In any case, after finding the reference point (if there even is one) we need to start making all the creases on the paper. After doing this, our paper should have at least all of the creases marked on the crease pattern. Do not be afraid of making extra creases during this stage, because, as noted, the CP does not have all the creases marked. If you get confused, you can mark the creases which will ultimately make the CP with a pencil, at least during the first try.

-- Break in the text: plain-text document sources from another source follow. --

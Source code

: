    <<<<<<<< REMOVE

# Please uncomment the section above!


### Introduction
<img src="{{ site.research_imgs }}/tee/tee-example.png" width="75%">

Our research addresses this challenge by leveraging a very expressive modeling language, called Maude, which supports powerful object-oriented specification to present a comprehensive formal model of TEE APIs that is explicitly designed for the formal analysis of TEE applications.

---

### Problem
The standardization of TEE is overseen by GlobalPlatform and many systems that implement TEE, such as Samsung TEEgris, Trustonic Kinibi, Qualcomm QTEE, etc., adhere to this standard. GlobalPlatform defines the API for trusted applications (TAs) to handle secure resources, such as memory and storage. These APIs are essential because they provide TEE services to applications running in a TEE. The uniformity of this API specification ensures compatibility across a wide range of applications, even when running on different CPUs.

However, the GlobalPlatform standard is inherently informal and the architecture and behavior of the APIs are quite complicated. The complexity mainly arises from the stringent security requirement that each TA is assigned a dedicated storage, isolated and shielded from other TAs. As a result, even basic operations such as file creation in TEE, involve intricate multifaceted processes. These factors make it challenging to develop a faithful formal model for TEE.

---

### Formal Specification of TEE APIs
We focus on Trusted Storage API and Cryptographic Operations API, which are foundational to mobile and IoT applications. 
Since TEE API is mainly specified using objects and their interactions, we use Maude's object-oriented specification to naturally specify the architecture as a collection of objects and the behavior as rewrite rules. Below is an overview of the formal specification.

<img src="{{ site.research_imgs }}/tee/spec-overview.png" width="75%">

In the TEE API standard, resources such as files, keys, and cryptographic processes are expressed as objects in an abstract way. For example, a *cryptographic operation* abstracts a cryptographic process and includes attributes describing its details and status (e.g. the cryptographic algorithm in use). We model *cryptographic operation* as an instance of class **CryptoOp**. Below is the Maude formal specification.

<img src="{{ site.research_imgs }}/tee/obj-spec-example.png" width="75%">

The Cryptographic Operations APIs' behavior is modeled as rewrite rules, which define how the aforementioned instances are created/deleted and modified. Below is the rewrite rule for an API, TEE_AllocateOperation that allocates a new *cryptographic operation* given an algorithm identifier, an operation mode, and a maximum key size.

A CP does not describe which direction the creases go.
Some CP have different line styles to mark mountain and valley folds, but most don't. I will not explain how to find which creases are valley and which mountain for two reasons. The first is that Ben Ball's excellent CP tutorial already goes into some depth on this, and the other is that I have found that it is not very important. In most cases, while collapsing the model, you will have to reverse the direction of various creases several times, so that where they lie in the end is not really important for finding out how to collapse it. It is certainly very helpful to know where they will lie in the end, because it helps to understand the model's structures, but it is not essential. I find that it is usually rather straightforward. I suggest you mark all the creases as both valley and mountain, and try to collapse the model. Again, in time a “bank” of mini crease-patterns will be built in your head, and it will become easier.

A CP does not tell you in which order to fold the creases.
After all the creases are in place and you have marked them all as both valley and mountain, it's time to actually fold the model. You should note that you have not yet fully “deciphered” the CP, but this is almost the final stage of the deciphering. In most cases this will be the hardest part. I cannot give a straightforward course of action for collapsing all CP but I can give a couple of tips.

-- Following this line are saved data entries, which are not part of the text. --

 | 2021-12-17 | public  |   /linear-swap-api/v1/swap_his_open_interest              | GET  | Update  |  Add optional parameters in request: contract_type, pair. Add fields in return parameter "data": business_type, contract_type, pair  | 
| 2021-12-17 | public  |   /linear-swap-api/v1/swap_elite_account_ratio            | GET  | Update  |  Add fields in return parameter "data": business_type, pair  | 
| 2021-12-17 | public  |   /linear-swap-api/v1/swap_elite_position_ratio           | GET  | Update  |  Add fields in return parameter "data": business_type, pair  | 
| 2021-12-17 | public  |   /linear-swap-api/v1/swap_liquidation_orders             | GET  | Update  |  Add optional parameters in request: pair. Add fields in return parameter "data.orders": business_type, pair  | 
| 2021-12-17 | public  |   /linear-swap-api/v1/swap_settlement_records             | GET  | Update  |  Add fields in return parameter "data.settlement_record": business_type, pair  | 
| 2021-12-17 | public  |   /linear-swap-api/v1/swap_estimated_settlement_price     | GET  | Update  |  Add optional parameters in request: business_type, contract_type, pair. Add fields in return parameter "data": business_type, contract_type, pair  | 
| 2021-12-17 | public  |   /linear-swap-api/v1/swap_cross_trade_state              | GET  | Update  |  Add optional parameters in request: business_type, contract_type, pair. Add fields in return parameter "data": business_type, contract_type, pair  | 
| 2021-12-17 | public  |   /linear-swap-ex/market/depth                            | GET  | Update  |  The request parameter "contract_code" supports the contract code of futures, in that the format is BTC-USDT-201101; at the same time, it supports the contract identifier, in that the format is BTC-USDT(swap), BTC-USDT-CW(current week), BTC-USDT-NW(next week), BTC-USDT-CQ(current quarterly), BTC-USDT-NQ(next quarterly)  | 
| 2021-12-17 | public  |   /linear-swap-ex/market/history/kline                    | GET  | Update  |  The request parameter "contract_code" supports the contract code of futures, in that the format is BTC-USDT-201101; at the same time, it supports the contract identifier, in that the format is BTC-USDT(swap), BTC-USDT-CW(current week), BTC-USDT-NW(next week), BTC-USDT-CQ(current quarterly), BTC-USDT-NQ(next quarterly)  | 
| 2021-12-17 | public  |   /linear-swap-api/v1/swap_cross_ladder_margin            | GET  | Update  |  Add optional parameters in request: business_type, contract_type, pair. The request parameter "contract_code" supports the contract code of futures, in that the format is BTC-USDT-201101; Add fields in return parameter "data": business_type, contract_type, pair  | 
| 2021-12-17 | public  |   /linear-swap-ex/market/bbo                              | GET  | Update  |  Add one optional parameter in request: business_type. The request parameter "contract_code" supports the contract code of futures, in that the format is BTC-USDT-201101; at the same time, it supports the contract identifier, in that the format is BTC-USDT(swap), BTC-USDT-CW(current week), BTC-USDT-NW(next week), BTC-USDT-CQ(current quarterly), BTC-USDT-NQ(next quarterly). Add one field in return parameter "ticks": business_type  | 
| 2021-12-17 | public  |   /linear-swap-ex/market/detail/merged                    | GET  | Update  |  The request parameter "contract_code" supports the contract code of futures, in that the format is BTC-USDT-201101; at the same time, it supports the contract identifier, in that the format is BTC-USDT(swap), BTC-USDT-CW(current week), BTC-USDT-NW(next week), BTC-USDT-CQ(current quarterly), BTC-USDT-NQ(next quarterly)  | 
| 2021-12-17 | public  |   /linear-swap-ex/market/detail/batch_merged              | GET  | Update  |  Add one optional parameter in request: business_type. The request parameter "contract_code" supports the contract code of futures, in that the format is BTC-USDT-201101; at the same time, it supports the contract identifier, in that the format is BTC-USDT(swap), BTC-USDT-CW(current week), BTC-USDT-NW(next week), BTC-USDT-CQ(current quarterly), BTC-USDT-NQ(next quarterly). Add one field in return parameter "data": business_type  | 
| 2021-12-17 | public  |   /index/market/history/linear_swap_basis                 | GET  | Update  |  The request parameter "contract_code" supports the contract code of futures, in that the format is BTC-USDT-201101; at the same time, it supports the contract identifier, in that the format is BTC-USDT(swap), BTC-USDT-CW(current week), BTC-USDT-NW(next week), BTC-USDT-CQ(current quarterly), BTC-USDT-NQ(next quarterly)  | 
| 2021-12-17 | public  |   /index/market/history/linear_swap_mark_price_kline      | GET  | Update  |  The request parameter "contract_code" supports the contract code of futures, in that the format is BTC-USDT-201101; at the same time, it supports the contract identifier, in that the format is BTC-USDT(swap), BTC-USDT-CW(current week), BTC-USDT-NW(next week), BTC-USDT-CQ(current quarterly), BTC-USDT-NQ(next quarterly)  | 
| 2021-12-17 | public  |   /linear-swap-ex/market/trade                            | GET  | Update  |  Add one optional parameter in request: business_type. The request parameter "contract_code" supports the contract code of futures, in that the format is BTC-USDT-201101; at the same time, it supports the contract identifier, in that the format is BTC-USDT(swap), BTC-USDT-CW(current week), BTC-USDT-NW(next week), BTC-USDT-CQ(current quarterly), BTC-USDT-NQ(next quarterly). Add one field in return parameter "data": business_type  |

1. Just do it. If you won't try, you won't succeed. With experience it gets easier, but you have to start somewhere.

2. And keep on doing it. You probably won't succeed in the first, second, third, or tenth try. But don't give up. Keep on doing it. I find it's easier if you watch TV while doing it (though I certainly don't encourage anyone to waste their lives watching TV). You will eventually make it.

3. And if you don't eventually make it, I strongly suggest working on different parts of the CP separately. When I tried collapsing the Ancient Dragon and failed, I moved to collapsing only the head. I cut a new sheet in the shape of the creases forming the head (not a square), put the creases in, and then tried to collapse it. After succeeding here, I then returned to the whole model. Working from the head which I already knew, I was able to eventually collapse the whole model (though this did not happen at once and took several tries).

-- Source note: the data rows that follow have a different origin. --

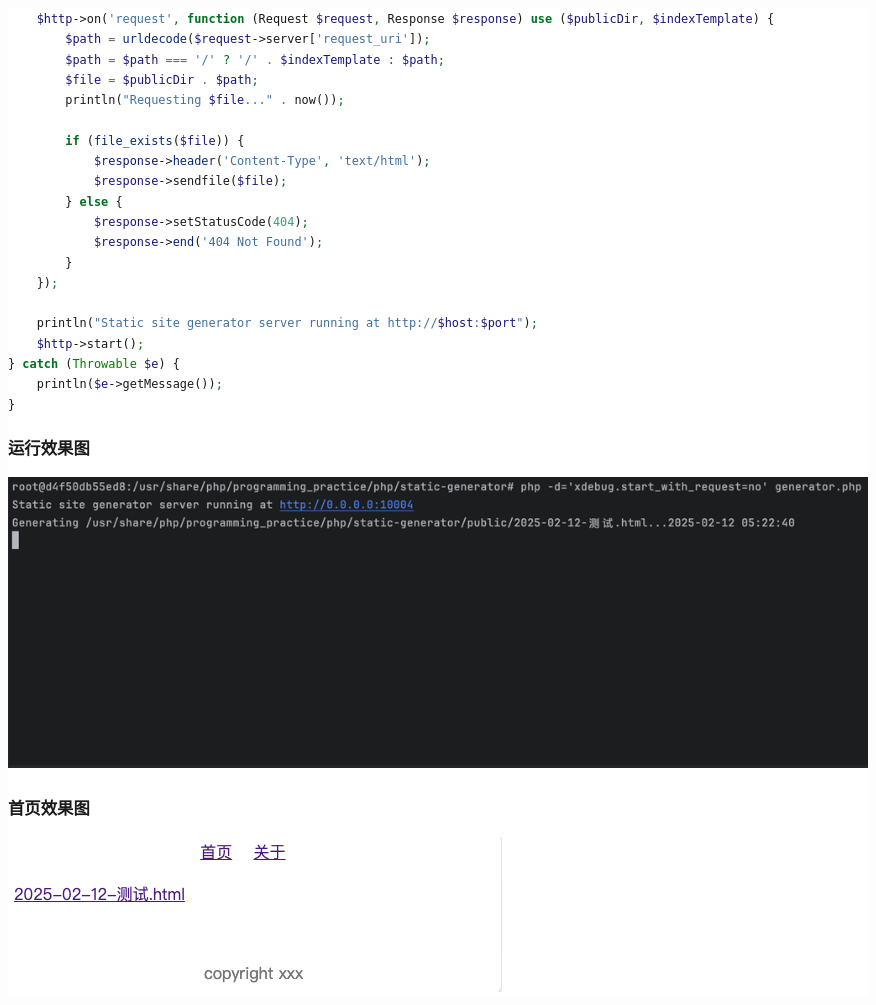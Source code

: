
 ```php
    $http->on('request', function (Request $request, Response $response) use ($publicDir, $indexTemplate) {
        $path = urldecode($request->server['request_uri']);
        $path = $path === '/' ? '/' . $indexTemplate : $path;
        $file = $publicDir . $path;
        println("Requesting $file..." . now());

        if (file_exists($file)) {
            $response->header('Content-Type', 'text/html');
            $response->sendfile($file);
        } else {
            $response->setStatusCode(404);
            $response->end('404 Not Found');
        }
    });

    println("Static site generator server running at http://$host:$port");
    $http->start();
} catch (Throwable $e) {
    println($e->getMessage());
}
```

### 运行效果图

![run](/assets/images/2025/0212/run.png)

### 首页效果图

![homepage](/assets/images/2025/0212/homepage.png)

In any case, this stage can be the most depressing, because you can really have no idea what to do. I suggest you don't give up and keep on trying. If you're stuck on it for a week, ask for a few pointers on the O-List.

The CP does not describe the model, but only the model's base.
As already pointed before, having a picture of the finished model is essential. Using the picture, try to identify which part of the paper becomes which part of the finished model. Many CP already give you this information, but if not it is usually not too difficult to figure out. Just look at the picture and at the base you've collapsed, and try to see what remains. This stage is usually either very easy or very difficult.

General Tips
1. Just do it. I've been afraid of CP for a long time because there was no good written tutorial on how to fold them. And even if there were a thousand written tutorials on the subject I would probably have still been afraid of them. The fact remains, that the only way to truly learn anything in this world is by doing. Reading and listening to other people is a method for expanding your own personal experience pool, but there is always a big difference between our own experiences and those we've learnt from others. A little child will not understand that fire is hot until he puts his hand in the flame, no matter how much he is taught that that is the case. Likewise in crease patterns. The only real way to learn them is by jumping into the water and trying it. I cannot express this point strongly enough.

2. Use a sheet that is very easy to work with. Kami or printer paper (preferably 40 g/m2) are both pretty good. After you understand how to fold and collapse the model, you can move to a more demanding (and rewarding) material.

3. Putting all the creases in place is one of the most boring things you'll even get to do in origami, and in life in general. And since you're bored, time moves slower (in relation to how you perceive it), and you therefore live more during this time in relation to others. This way, you actually live longer. Make sure you appreciate it!

4. Don't be afraid to make extra creases. When “deciphering” the model, I like to mark the “real” creases with a pencil so I don't get confused during the collapsing.

5. Try to break the CP down to pieces. The CP will usually be separated in one of two ways – it will either be several pieces attached to each other, or inside each other. In the first case, each part will usually belong to a different part of the finished model, and you can usually practice collapsing each part separately. In the second case it will usually be a blintzed base. A blitzed base is a base that is turned around 45 degrees, an so allowing for more paper in the corners. In such a case you can try to start by collapsing the innermost part, and then move outwards.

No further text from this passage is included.